* _TASK BRIEF_: In this data, count the lines in which "webbplats" appears and give only that number.

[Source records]
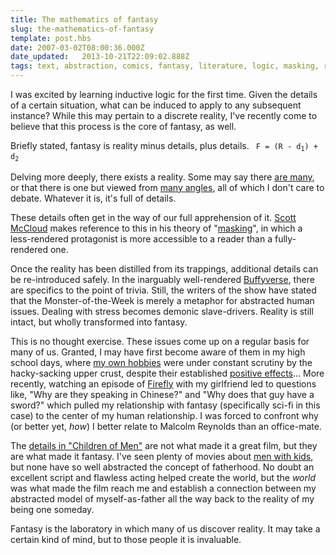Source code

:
```yaml
---
title: The mathematics of fantasy
slug: the-mathematics-of-fantasy
template: post.hbs
date: 2007-03-02T08:00:36.000Z
date_updated:   2013-10-21T22:09:02.888Z
tags: text, abstraction, comics, fantasy, literature, logic, masking, reality
---
```


I was excited by learning inductive logic for the first time. Given the details of a certain situation, what can be induced to apply to any subsequent instance? While this may pertain to a discrete reality, I've recently come to believe that this process is the core of fantasy, as well.<!--more-->

Briefly stated, fantasy is reality minus details, plus details.
<code> F = (R - d<sub>1</sub>) + d<sub>2</sub></code>

Delving more deeply, there exists a reality. Some may say there <a href="http://www.wisdomsdoor.com/rcbooks/catalog.htm" title="Hermes reprazent!">are many</a>, or that there is one but viewed from <a href="http://www.brainwashed.com/h3o/Dislocation/reality.html" title="My second favorite Berger">many angles</a>, all of which I don't care to debate. Whatever it is, it's full of details.

These details often get in the way of our full apprehension of it. <a href="http://www.scottmccloud.com/" title="ScottMcCloud.com">Scott McCloud</a> makes reference to this in his theory of "<a href="http://www.tcj.com/3_online/e_dean_120499.html" title="The Comics Journal's critique">masking</a>", in which a less-rendered protagonist is more accessible to a reader than a fully-rendered one.

Once the reality has been distilled from its trappings, additional details can be re-introduced safely. In the inarguably well-rendered <a href="http://www.nytimes.com/2007/02/25/books/review/Biersdorfer.t.html?ex=1330059600&en=2cfb388cd4455ce1&ei=5088&partner=rssnyt&emc=rss" title="NYTimes review of 'The Physics of the Buffyverse'">Buffyverse</a>, there are specifics to the point of trivia. Still, the writers of the show have stated that the Monster-of-the-Week is merely a metaphor for abstracted human issues. Dealing with stress becomes demonic slave-drivers. Reality is still intact, but wholly transformed into fantasy.

This is no thought exercise. These issues come up on a regular basis for many of us. Granted, I may have first become aware of them in my high school days, where <a href="http://www.sjgames.com/gurps/" title="GURPS at SJGames.com">my own hobbies</a> were under constant scrutiny by the hacky-sacking upper crust, despite their established <a href="http://www.theescapist.com/rpgpaper.htm#positive%20effects%20of%20gaming" title="Positive effects of gaming">positive effects</a>... More recently, watching an episode of <a href="http://www.serenitymovie.com/" title="Own it yet?">Firefly</a> with my girlfriend led to questions like, "Why are they speaking in Chinese?" and "Why does that guy have a sword?" which pulled my relationship with fantasy (specifically sci-fi in this case) to the center of my human relationship. I was forced to confront why (or better yet, <em>how</em>) I better relate to Malcolm Reynolds than an office-mate.

The <a href="http://www.foreignoffice.com/projekts/movies/movie_com.htm" title="ForeignOffice.com">details in "Children of Men"</a> are not what made it a great film, but they are what made it fantasy. I've seen plenty of movies about <a href="http://imdb.com/title/tt0085970/" title="Mr. Mom on IMDB">men with kids</a>, but none have so well abstracted the concept of fatherhood. No doubt an excellent script and flawless acting helped create the world, but the <em>world</em> was what made the film reach me and establish a connection between my abstracted model of myself-as-father all the way back to the reality of my being one someday.

Fantasy is the laboratory in which many of us discover reality. It may take a certain kind of mind, but to those people it is invaluable.
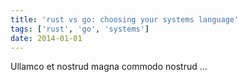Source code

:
 ```yaml
---
title: 'rust vs go: choosing your systems language'
tags: ['rust', 'go', 'systems']
date: 2014-01-01
---
```


Ullamco et nostrud magna commodo nostrud ...
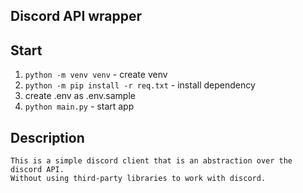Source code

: ## Discord API wrapper

## Start
  
1. `python -m venv venv` - create venv
2. `python -m pip install -r req.txt` - install dependency
3. create .env as .env.sample
4. `python main.py` - start app

## Description

```
This is a simple discord client that is an abstraction over the discord API.
Without using third-party libraries to work with discord.
```
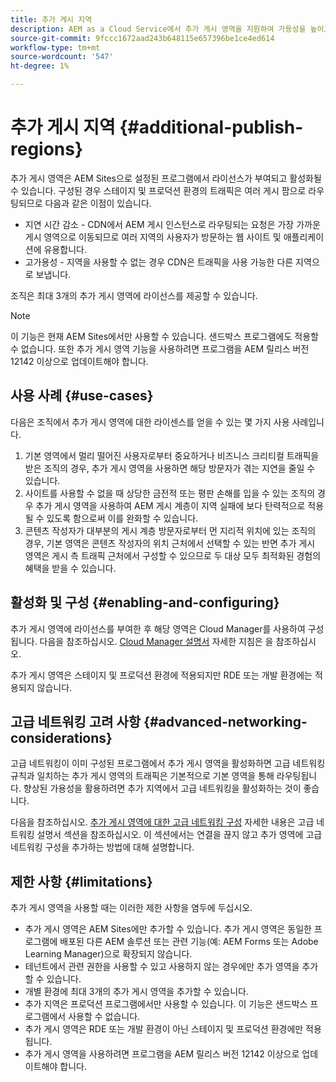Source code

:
 ```yaml
---
title: 추가 게시 지역
description: AEM as a Cloud Service에서 추가 게시 영역을 지원하여 가용성을 높이고 지연을 줄이는 방법에 대해 알아봅니다.
source-git-commit: 9fccc1672aad243b648115e657396be1ce4ed614
workflow-type: tm+mt
source-wordcount: '547'
ht-degree: 1%

---
```



# 추가 게시 지역 {#additional-publish-regions}

추가 게시 영역은 AEM Sites으로 설정된 프로그램에서 라이선스가 부여되고 활성화될 수 있습니다. 구성된 경우 스테이지 및 프로덕션 환경의 트래픽은 여러 게시 팜으로 라우팅되므로 다음과 같은 이점이 있습니다.

* 지연 시간 감소 - CDN에서 AEM 게시 인스턴스로 라우팅되는 요청은 가장 가까운 게시 영역으로 이동되므로 여러 지역의 사용자가 방문하는 웹 사이트 및 애플리케이션에 유용합니다.
* 고가용성 - 지역을 사용할 수 없는 경우 CDN은 트래픽을 사용 가능한 다른 지역으로 보냅니다.

조직은 최대 3개의 추가 게시 영역에 라이선스를 제공할 수 있습니다.

>[!NOTE]
>
>이 기능은 현재 AEM Sites에서만 사용할 수 있습니다. 샌드박스 프로그램에도 적용할 수 없습니다. 또한 추가 게시 영역 기능을 사용하려면 프로그램을 AEM 릴리스 버전 12142 이상으로 업데이트해야 합니다.

## 사용 사례 {#use-cases}

다음은 조직에서 추가 게시 영역에 대한 라이센스를 얻을 수 있는 몇 가지 사용 사례입니다.

1. 기본 영역에서 멀리 떨어진 사용자로부터 중요하거나 비즈니스 크리티컬 트래픽을 받은 조직의 경우, 추가 게시 영역을 사용하면 해당 방문자가 겪는 지연을 줄일 수 있습니다.
1. 사이트를 사용할 수 없을 때 상당한 금전적 또는 평판 손해를 입을 수 있는 조직의 경우 추가 게시 영역을 사용하여 AEM 게시 계층이 지역 실패에 보다 탄력적으로 적용될 수 있도록 함으로써 이를 완화할 수 있습니다.
1. 콘텐츠 작성자가 대부분의 게시 계층 방문자로부터 먼 지리적 위치에 있는 조직의 경우, 기본 영역은 콘텐츠 작성자의 위치 근처에서 선택할 수 있는 반면 추가 게시 영역은 게시 측 트래픽 근처에서 구성할 수 있으므로 두 대상 모두 최적화된 경험의 혜택을 받을 수 있습니다.

## 활성화 및 구성 {#enabling-and-configuring}

추가 게시 영역에 라이선스를 부여한 후 해당 영역은 Cloud Manager를 사용하여 구성됩니다. 다음을 참조하십시오. [Cloud Manager 설명서](/help/implementing/cloud-manager/manage-environments.md#multiple-regions) 자세한 지침은 을 참조하십시오.

추가 게시 영역은 스테이지 및 프로덕션 환경에 적용되지만 RDE 또는 개발 환경에는 적용되지 않습니다.

## 고급 네트워킹 고려 사항 {#advanced-networking-considerations}

고급 네트워킹이 이미 구성된 프로그램에서 추가 게시 영역을 활성화하면 고급 네트워킹 규칙과 일치하는 추가 게시 영역의 트래픽은 기본적으로 기본 영역을 통해 라우팅됩니다. 향상된 가용성을 활용하려면 추가 지역에서 고급 네트워킹을 활성화하는 것이 좋습니다.

다음을 참조하십시오. [추가 게시 영역에 대한 고급 네트워킹 구성](/help/security/configuring-advanced-networking.md#advanced-networking-configuration-for-additional-publish-regions) 자세한 내용은 고급 네트워킹 설명서 섹션을 참조하십시오. 이 섹션에서는 연결을 끊지 않고 추가 영역에 고급 네트워킹 구성을 추가하는 방법에 대해 설명합니다.

## 제한 사항 {#limitations}

추가 게시 영역을 사용할 때는 이러한 제한 사항을 염두에 두십시오.

* 추가 게시 영역은 AEM Sites에만 추가할 수 있습니다. 추가 게시 영역은 동일한 프로그램에 배포된 다른 AEM 솔루션 또는 관련 기능(예: AEM Forms 또는 Adobe Learning Manager)으로 확장되지 않습니다.
* 테넌트에서 관련 권한을 사용할 수 있고 사용하지 않는 경우에만 추가 영역을 추가할 수 있습니다.
* 개별 환경에 최대 3개의 추가 게시 영역을 추가할 수 있습니다.
* 추가 지역은 프로덕션 프로그램에서만 사용할 수 있습니다. 이 기능은 샌드박스 프로그램에서 사용할 수 없습니다.
* 추가 게시 영역은 RDE 또는 개발 환경이 아닌 스테이지 및 프로덕션 환경에만 적용됩니다.
* 추가 게시 영역을 사용하려면 프로그램을 AEM 릴리스 버전 12142 이상으로 업데이트해야 합니다.
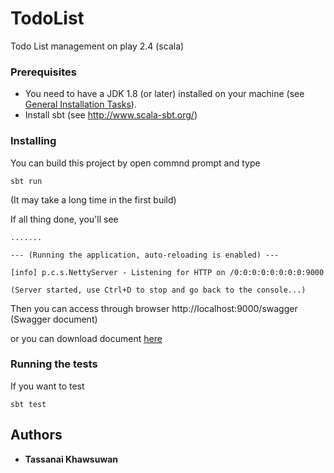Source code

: # TodoList

Todo List management on play 2.4 (scala)

### Prerequisites

* You need to have a JDK 1.8 (or later) installed on your machine (see [General Installation Tasks](https://www.playframework.com/documentation/2.4.x/Installing)).
* Install sbt (see http://www.scala-sbt.org/)

### Installing
You can build this project by open commnd prompt and type 
```
sbt run
```
(It may take a long time in the first build)

If all thing done, you'll see

```
.......

--- (Running the application, auto-reloading is enabled) ---

[info] p.c.s.NettyServer - Listening for HTTP on /0:0:0:0:0:0:0:0:9000

(Server started, use Ctrl+D to stop and go back to the console...)
```
Then you can access through browser http://localhost:9000/swagger (Swagger document)

or you can download document [here](http://128.199.111.214/doc.html)

### Running the tests
If you want to test
```
sbt test
```
## Authors

* **Tassanai Khawsuwan**
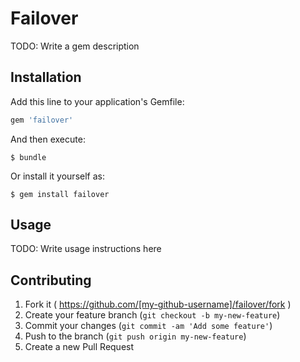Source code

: # Failover

TODO: Write a gem description

## Installation

Add this line to your application's Gemfile:

```ruby
gem 'failover'
```

And then execute:

    $ bundle

Or install it yourself as:

    $ gem install failover

## Usage

TODO: Write usage instructions here

## Contributing

1. Fork it ( https://github.com/[my-github-username]/failover/fork )
2. Create your feature branch (`git checkout -b my-new-feature`)
3. Commit your changes (`git commit -am 'Add some feature'`)
4. Push to the branch (`git push origin my-new-feature`)
5. Create a new Pull Request

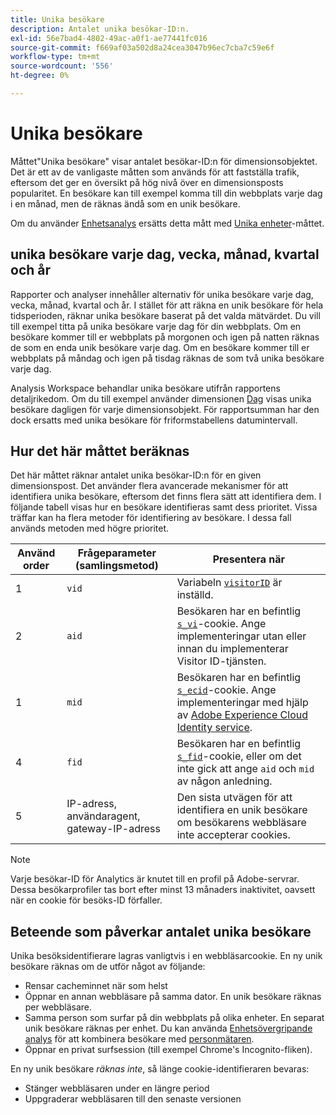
```yaml
---
title: Unika besökare
description: Antalet unika besökar-ID:n.
exl-id: 56e7bad4-4802-49ac-a0f1-ae77441fc016
source-git-commit: f669af03a502d8a24cea3047b96ec7cba7c59e6f
workflow-type: tm+mt
source-wordcount: '556'
ht-degree: 0%

---
```


# Unika besökare

Måttet&quot;Unika besökare&quot; visar antalet besökar-ID:n för dimensionsobjektet. Det är ett av de vanligaste måtten som används för att fastställa trafik, eftersom det ger en översikt på hög nivå över en dimensionsposts popularitet. En besökare kan till exempel komma till din webbplats varje dag i en månad, men de räknas ändå som en unik besökare.

Om du använder [Enhetsanalys](../cda/overview.md) ersätts detta mått med [Unika enheter](unique-devices.md)-måttet.

## unika besökare varje dag, vecka, månad, kvartal och år

Rapporter och analyser innehåller alternativ för unika besökare varje dag, vecka, månad, kvartal och år. I stället för att räkna en unik besökare för hela tidsperioden, räknar unika besökare baserat på det valda mätvärdet. Du vill till exempel titta på unika besökare varje dag för din webbplats. Om en besökare kommer till er webbplats på morgonen och igen på natten räknas de som en enda unik besökare varje dag. Om en besökare kommer till er webbplats på måndag och igen på tisdag räknas de som två unika besökare varje dag.

Analysis Workspace behandlar unika besökare utifrån rapportens detaljrikedom. Om du till exempel använder dimensionen [Dag](../dimensions/day.md) visas unika besökare dagligen för varje dimensionsobjekt. För rapportsumman har den dock ersatts med unika besökare för friformstabellens datumintervall.

## Hur det här måttet beräknas

Det här måttet räknar antalet unika besökar-ID:n för en given dimensionspost. Det använder flera avancerade mekanismer för att identifiera unika besökare, eftersom det finns flera sätt att identifiera dem. I följande tabell visas hur en besökare identifieras samt dess prioritet. Vissa träffar kan ha flera metoder för identifiering av besökare. I dessa fall används metoden med högre prioritet.

| Använd order | Frågeparameter (samlingsmetod) | Presentera när |
| --- | --- | --- |
| 1 | `vid` | Variabeln [`visitorID`](/help/implement/vars/config-vars/visitorid.md) är inställd. |
| 2 | `aid` | Besökaren har en befintlig [`s_vi`](https://experienceleague.adobe.com/docs/core-services/interface/ec-cookies/cookies-analytics.html)-cookie. Ange implementeringar utan eller innan du implementerar Visitor ID-tjänsten. |
| 1 | `mid` | Besökaren har en befintlig [`s_ecid`](https://experienceleague.adobe.com/docs/core-services/interface/ec-cookies/cookies-analytics.html)-cookie. Ange implementeringar med hjälp av [Adobe Experience Cloud Identity service](https://experienceleague.adobe.com/docs/id-service/using/home.html). |
| 4 | `fid` | Besökaren har en befintlig [`s_fid`](https://experienceleague.adobe.com/docs/core-services/interface/ec-cookies/cookies-analytics.html)-cookie, eller om det inte gick att ange `aid` och `mid` av någon anledning. |
| 5 | IP-adress, användaragent, gateway-IP-adress | Den sista utvägen för att identifiera en unik besökare om besökarens webbläsare inte accepterar cookies. |

>[!NOTE]
>
>Varje besökar-ID för Analytics är knutet till en profil på Adobe-servrar. Dessa besökarprofiler tas bort efter minst 13 månaders inaktivitet, oavsett när en cookie för besöks-ID förfaller.

## Beteende som påverkar antalet unika besökare

Unika besöksidentifierare lagras vanligtvis i en webbläsarcookie. En ny unik besökare räknas om de utför något av följande:

* Rensar cacheminnet när som helst
* Öppnar en annan webbläsare på samma dator. En unik besökare räknas per webbläsare.
* Samma person som surfar på din webbplats på olika enheter. En separat unik besökare räknas per enhet. Du kan använda [Enhetsövergripande analys](../cda/overview.md) för att kombinera besökare med [personmätaren](people.md).
* Öppnar en privat surfsession (till exempel Chrome&#39;s Incognito-fliken).

En ny unik besökare *räknas inte*, så länge cookie-identifieraren bevaras:

* Stänger webbläsaren under en längre period
* Uppgraderar webbläsaren till den senaste versionen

* _EXPECTED OUTPUT_: 3